■ Exercise aim:
Whenever a line in the entries below contains "chown", copy that line.

■ Records provided:
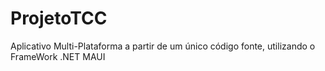 # ProjetoTCC

Aplicativo Multi-Plataforma a partir de um único código fonte, utilizando o FrameWork .NET MAUI
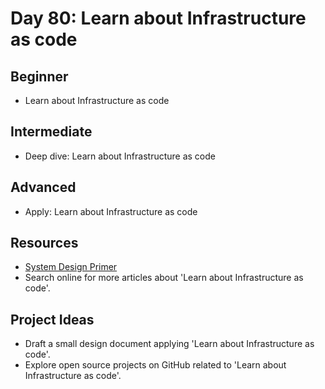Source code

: # Day 80: Learn about Infrastructure as code

## Beginner
- Learn about Infrastructure as code

## Intermediate
- Deep dive: Learn about Infrastructure as code

## Advanced
- Apply: Learn about Infrastructure as code

## Resources
- [System Design Primer](https://github.com/donnemartin/system-design-primer/search?q=Learn+about+Infrastructure+as+code)
- Search online for more articles about 'Learn about Infrastructure as code'.

## Project Ideas
- Draft a small design document applying 'Learn about Infrastructure as code'.
- Explore open source projects on GitHub related to 'Learn about Infrastructure as code'.
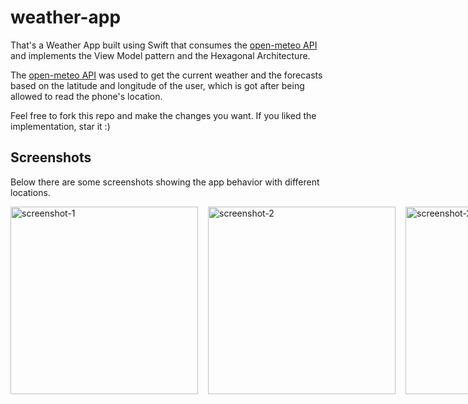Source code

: # weather-app
That's a Weather App built using Swift that consumes the [open-meteo API](https://open-meteo.com/) and implements the View Model pattern and the Hexagonal Architecture.

The [open-meteo API](https://open-meteo.com/) was used to get the current weather and the forecasts based on the latitude and longitude of the user, which is got after being allowed to read the phone's location.

Feel free to fork this repo and make the changes you want. If you liked the implementation, star it :)

## Screenshots

Below there are some screenshots showing the app behavior with different locations.

<div style="display: flex; gap: 16px">
  <img src="https://user-images.githubusercontent.com/49597325/201660945-a9af6d46-bccd-481c-9de5-cb0be5fb8167.png" alt="screenshot-1" width="300px" />
  <img src="https://user-images.githubusercontent.com/49597325/201661089-d551fc60-f165-4282-90ba-7ae4b7c34773.png" alt="screenshot-2" width="300px" />
  <img src="https://user-images.githubusercontent.com/49597325/201662301-911d261a-54b1-49d3-bc5f-515be5501dee.png" alt="screenshot-2" width="300px" />
</div>
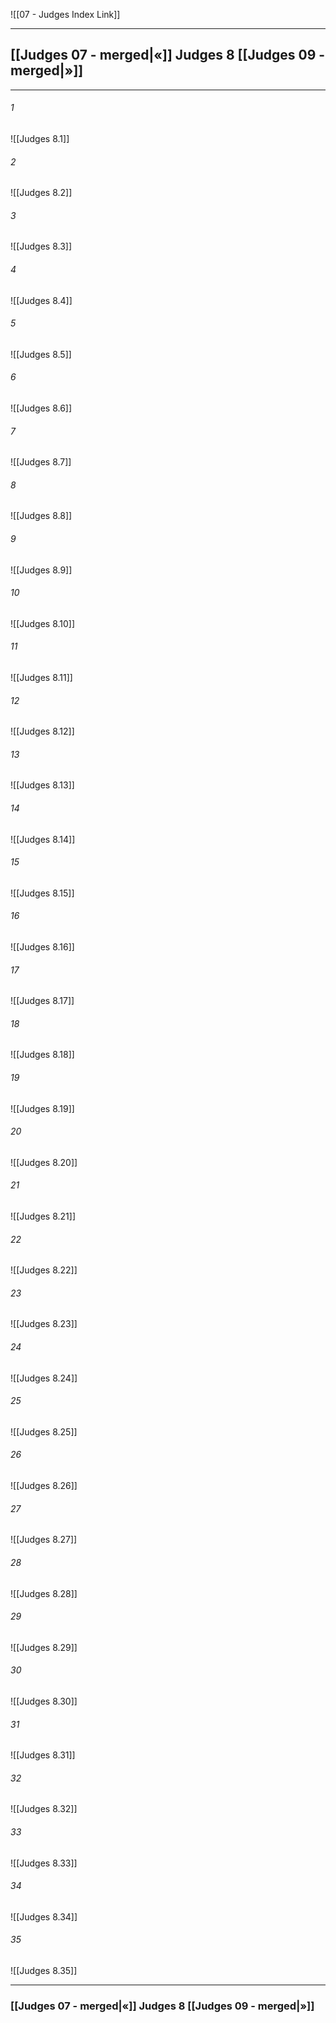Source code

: ![[07 - Judges Index Link]]

---

##  [[Judges 07 - merged|«]] Judges 8 [[Judges 09 - merged|»]]

---

###### 1
![[Judges 8.1]] 

###### 2
![[Judges 8.2]] 

###### 3
![[Judges 8.3]] 

###### 4
![[Judges 8.4]]

###### 5 
![[Judges 8.5]] 

###### 6
![[Judges 8.6]] 

###### 7
![[Judges 8.7]] 

###### 8
![[Judges 8.8]] 

###### 9
![[Judges 8.9]] 

###### 10
![[Judges 8.10]] 

###### 11
![[Judges 8.11]] 

###### 12
![[Judges 8.12]]

###### 13
![[Judges 8.13]] 

###### 14
![[Judges 8.14]] 

###### 15
![[Judges 8.15]]

###### 16
![[Judges 8.16]] 

###### 17
![[Judges 8.17]]

###### 18
![[Judges 8.18]] 

###### 19
![[Judges 8.19]] 

###### 20
![[Judges 8.20]]

###### 21
![[Judges 8.21]] 

###### 22
![[Judges 8.22]] 

###### 23
![[Judges 8.23]]

###### 24
![[Judges 8.24]] 

###### 25
![[Judges 8.25]]

###### 26
![[Judges 8.26]] 

###### 27
![[Judges 8.27]] 

###### 28
![[Judges 8.28]]

###### 29
![[Judges 8.29]] 

###### 30
![[Judges 8.30]] 

###### 31
![[Judges 8.31]] 

###### 32
![[Judges 8.32]] 

###### 33
![[Judges 8.33]]

###### 34
![[Judges 8.34]] 

###### 35
![[Judges 8.35]]


---
###  [[Judges 07 - merged|«]] Judges 8 [[Judges 09 - merged|»]]
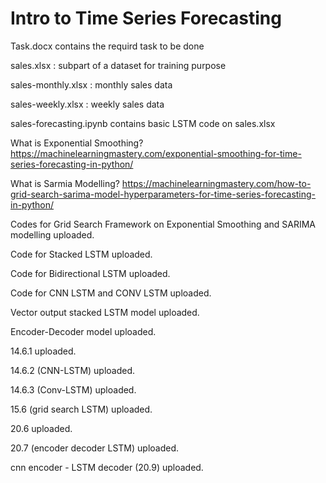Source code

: # Intro to Time Series Forecasting 
Task.docx contains the requird task to be done

sales.xlsx : subpart of a dataset for training purpose

sales-monthly.xlsx : monthly sales data

sales-weekly.xlsx : weekly sales data

sales-forecasting.ipynb contains basic LSTM code on sales.xlsx


What is Exponential Smoothing?
https://machinelearningmastery.com/exponential-smoothing-for-time-series-forecasting-in-python/

What is Sarmia Modelling?
https://machinelearningmastery.com/how-to-grid-search-sarima-model-hyperparameters-for-time-series-forecasting-in-python/

Codes for Grid Search Framework on Exponential Smoothing and SARIMA modelling uploaded.

Code for Stacked LSTM uploaded.

Code for Bidirectional LSTM uploaded.

Code for CNN LSTM  and CONV LSTM uploaded.

Vector output stacked LSTM model uploaded.

Encoder-Decoder model uploaded.

14.6.1 uploaded.

14.6.2 (CNN-LSTM) uploaded.

14.6.3 (Conv-LSTM) uploaded.

15.6 (grid search LSTM) uploaded.

20.6 uploaded.

20.7 (encoder decoder LSTM) uploaded.

cnn encoder - LSTM decoder (20.9) uploaded.
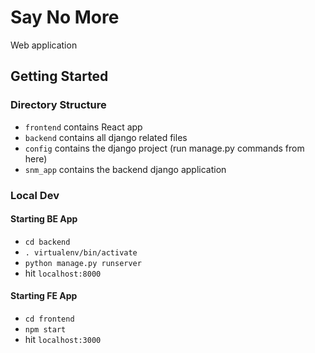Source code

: # Say No More
Web application

## Getting Started
### Directory Structure
- `frontend` contains React app
- `backend` contains all django related files
- `config` contains the django project (run manage.py commands from here)
- `snm_app` contains the backend django application

### Local Dev

#### Starting BE App
- `cd backend`
- `. virtualenv/bin/activate`
- `python manage.py runserver`
- hit `localhost:8000`

#### Starting FE App
- `cd frontend`
- `npm start`
- hit `localhost:3000`
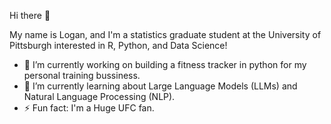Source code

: Hi there 👋 

My name is Logan, and I'm a statistics graduate student at the University of Pittsburgh interested in R, Python, and Data Science!

- 👀 I’m currently working on building a fitness tracker in python for my personal training bussiness. 
- 🌱 I’m currently learning about Large Language Models (LLMs) and Natural Language Processing (NLP).
- ⚡ Fun fact: I'm a Huge UFC fan.

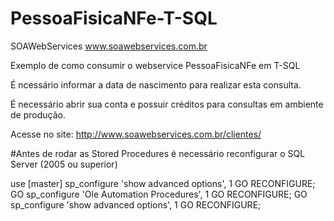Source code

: # PessoaFisicaNFe-T-SQL
SOAWebServices www.soawebservices.com.br

Exemplo de como consumir o webservice PessoaFisicaNFe em T-SQL

É ncessário informar a data de nascimento para realizar esta consulta.

É necessário abrir sua conta e possuir créditos para consultas em ambiente de produção.

Acesse no site: http://www.soawebservices.com.br/clientes/


#Antes de rodar as Stored Procedures é necessário reconfigurar o SQL Server (2005 ou superior)

use [master]
sp_configure 'show advanced options', 1
GO
RECONFIGURE;
GO
sp_configure 'Ole Automation Procedures', 1
GO
RECONFIGURE;
GO
sp_configure 'show advanced options', 1
GO
RECONFIGURE;



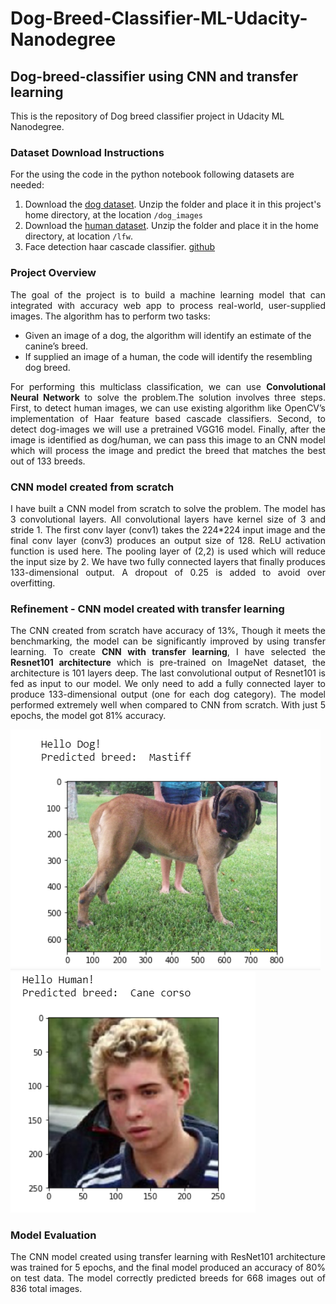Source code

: # Dog-Breed-Classifier-ML-Udacity-Nanodegree

## Dog-breed-classifier using CNN and transfer learning
This is the repository of Dog breed classifier project in Udacity ML Nanodegree. 

### Dataset Download Instructions

For the using the code in the python notebook following datasets are needed:
1. Download the [dog dataset](https://s3-us-west-1.amazonaws.com/udacity-aind/dog-project/dogImages.zip).  Unzip the folder and place it in this project's home directory, at the location `/dog_images`
2. Download the [human dataset](https://s3-us-west-1.amazonaws.com/udacity-aind/dog-project/lfw.zip).  Unzip the folder and place it in the home directory, at location `/lfw`.  
3. Face detection haar cascade classifier. [github](https://github.com/opencv/opencv/tree/master/data/haarcascades)

### Project Overview
<p align="justify">
The goal of the project is to build a machine learning model that can integrated with accuracy
web app to process real-world, user-supplied images. The algorithm has to perform
two tasks:</p>
<ul>
<li>Given an image of a dog, the algorithm will identify an estimate
of the canine’s breed.</li>
<li>If supplied an image of a human, the code will identify the
resembling dog breed.</li>
</ul>
<p align="justify">For performing this multiclass classification, we can use <b>Convolutional Neural Network</b> to solve the problem.The solution involves three steps. First, to detect
human images, we can use existing algorithm like OpenCV’s implementation of
Haar feature based cascade classifiers. Second, to detect dog-images we will use a
pretrained VGG16 model. Finally, after the image is identified as dog/human, we
can pass this image to an CNN model which will process the image and predict the
breed that matches the best out of 133 breeds. </p>

### CNN model created from scratch
<p align="justify">I have built a CNN model from scratch to solve the problem. The model has 3
convolutional layers. All convolutional layers have kernel size of 3 and stride 1. The
first conv layer (conv1) takes the 224*224 input image and the final conv layer
(conv3) produces an output size of 128. ReLU activation function is used here. The
pooling layer of (2,2) is used which will reduce the input size by 2. We have two
fully connected layers that finally produces 133-dimensional output. A dropout of
0.25 is added to avoid over overfitting.</p>

### Refinement - CNN model created with transfer learning
<p align="justify">The CNN created from scratch have accuracy of 13%, Though it meets the
benchmarking, the model can be significantly improved by using transfer learning.
To create <b>CNN with transfer learning</b>, I have selected the <b>Resnet101 architecture</b>
which is pre-trained on ImageNet dataset, the architecture is 101 layers deep. The
last convolutional output of Resnet101 is fed as input to our model. We only need
to add a fully connected layer to produce 133-dimensional output (one for each
dog category). The model performed extremely well when compared to CNN from
scratch. With just 5 epochs, the model got 81% accuracy.</p>

![Sample output for dog image](./output.PNG) 
![Sample output for human image](./human_image_output.PNG) 

### Model Evaluation
<p align="justify">The CNN model created using transfer learning with
ResNet101 architecture was trained for 5 epochs, and the final model produced an
accuracy of 80% on test data. The model correctly predicted breeds for 668 images out of 836 total images.</p>




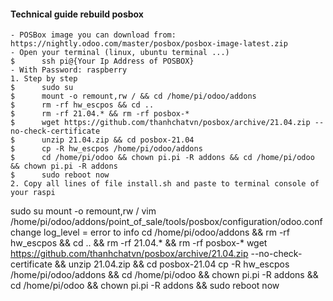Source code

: #### Technical guide rebuild posbox
    - POSBox image you can download from: https://nightly.odoo.com/master/posbox/posbox-image-latest.zip
    - Open your terminal (linux, ubuntu terminal ...)
    $      ssh pi@{Your Ip Address of POSBOX}
    - With Password: raspberry
    1. Step by step
    $      sudo su
    $      mount -o remount,rw / && cd /home/pi/odoo/addons
    $      rm -rf hw_escpos && cd ..
    $      rm -rf 21.04.* && rm -rf posbox-*
    $      wget https://github.com/thanhchatvn/posbox/archive/21.04.zip --no-check-certificate
    $      unzip 21.04.zip && cd posbox-21.04
    $      cp -R hw_escpos /home/pi/odoo/addons
    $      cd /home/pi/odoo && chown pi.pi -R addons && cd /home/pi/odoo && chown pi.pi -R addons
    $      sudo reboot now
    2. Copy all lines of file install.sh and paste to terminal console of your raspi

sudo su
mount -o remount,rw /
vim /home/pi/odoo/addons/point_of_sale/tools/posbox/configuration/odoo.conf
change log_level = error to info
cd /home/pi/odoo/addons && rm -rf hw_escpos && cd .. && rm -rf 21.04.* && rm -rf posbox-*
wget https://github.com/thanhchatvn/posbox/archive/21.04.zip --no-check-certificate && unzip 21.04.zip && cd posbox-21.04
cp -R hw_escpos /home/pi/odoo/addons && cd /home/pi/odoo && chown pi.pi -R addons && cd /home/pi/odoo && chown pi.pi -R addons && sudo reboot now

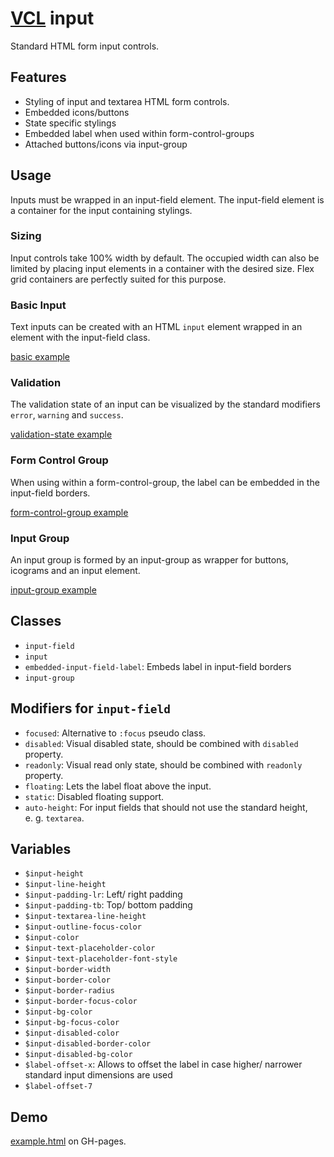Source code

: # [VCL](https://github.com/vcl/doc) input

Standard HTML form input controls.

## Features

- Styling of input and textarea HTML form controls.
- Embedded icons/buttons
- State specific stylings
- Embedded label when used within form-control-groups
- Attached buttons/icons via input-group

## Usage

Inputs must be wrapped in an input-field element. The input-field element is a container for the input containing stylings.

### Sizing

Input controls take 100% width by default.
The occupied width can also be limited by placing input elements in
a container with the desired size. Flex grid containers are perfectly
suited for this purpose.

### Basic Input

Text inputs can be created with an HTML `input` element wrapped in an element with the input-field class.

[basic example](/demo/example-basic.html)

### Validation

The validation state of an input can be visualized by the standard modifiers
`error`, `warning` and `success`.

[validation-state example](/demo/example-validation-state.html)

### Form Control Group

When using within a form-control-group, the label can be embedded in the input-field borders.

[form-control-group example](/demo/example-form-control-group.html)

### Input Group

An input group is formed by an input-group as wrapper for buttons, icograms and an input element.

[input-group example](/demo/example-input-group.html)

## Classes

- `input-field`
- `input`
- `embedded-input-field-label`: Embeds label in input-field borders
- `input-group`

## Modifiers for `input-field`

- `focused`: Alternative to `:focus` pseudo class.
- `disabled`: Visual disabled state, should be combined with `disabled` property.
- `readonly`: Visual read only state, should be combined with `readonly` property.
- `floating`: Lets the label float above the input.
- `static`: Disabled floating support.
- `auto-height`: For input fields that should not use the standard height, e.&nbsp;g. `textarea`.

## Variables

- `$input-height`
- `$input-line-height`
- `$input-padding-lr`: Left/ right padding
- `$input-padding-tb`: Top/ bottom padding
- `$input-textarea-line-height`
- `$input-outline-focus-color`
- `$input-color`
- `$input-text-placeholder-color`
- `$input-text-placeholder-font-style`
- `$input-border-width`
- `$input-border-color`
- `$input-border-radius`
- `$input-border-focus-color`
- `$input-bg-color`
- `$input-bg-focus-color`
- `$input-disabled-color`
- `$input-disabled-border-color`
- `$input-disabled-bg-color`
- `$label-offset-x`: Allows to offset the label in case higher/ narrower standard input dimensions are used
- `$label-offset-7`

## Demo

[example.html](/demo/example.html) on GH-pages.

■ Task solution:
    $      cd /home/pi/odoo && chown pi.pi -R addons && cd /home/pi/odoo && chown pi.pi -R addons
cp -R hw_escpos /home/pi/odoo/addons && cd /home/pi/odoo && chown pi.pi -R addons && cd /home/pi/odoo && chown pi.pi -R addons && sudo reboot now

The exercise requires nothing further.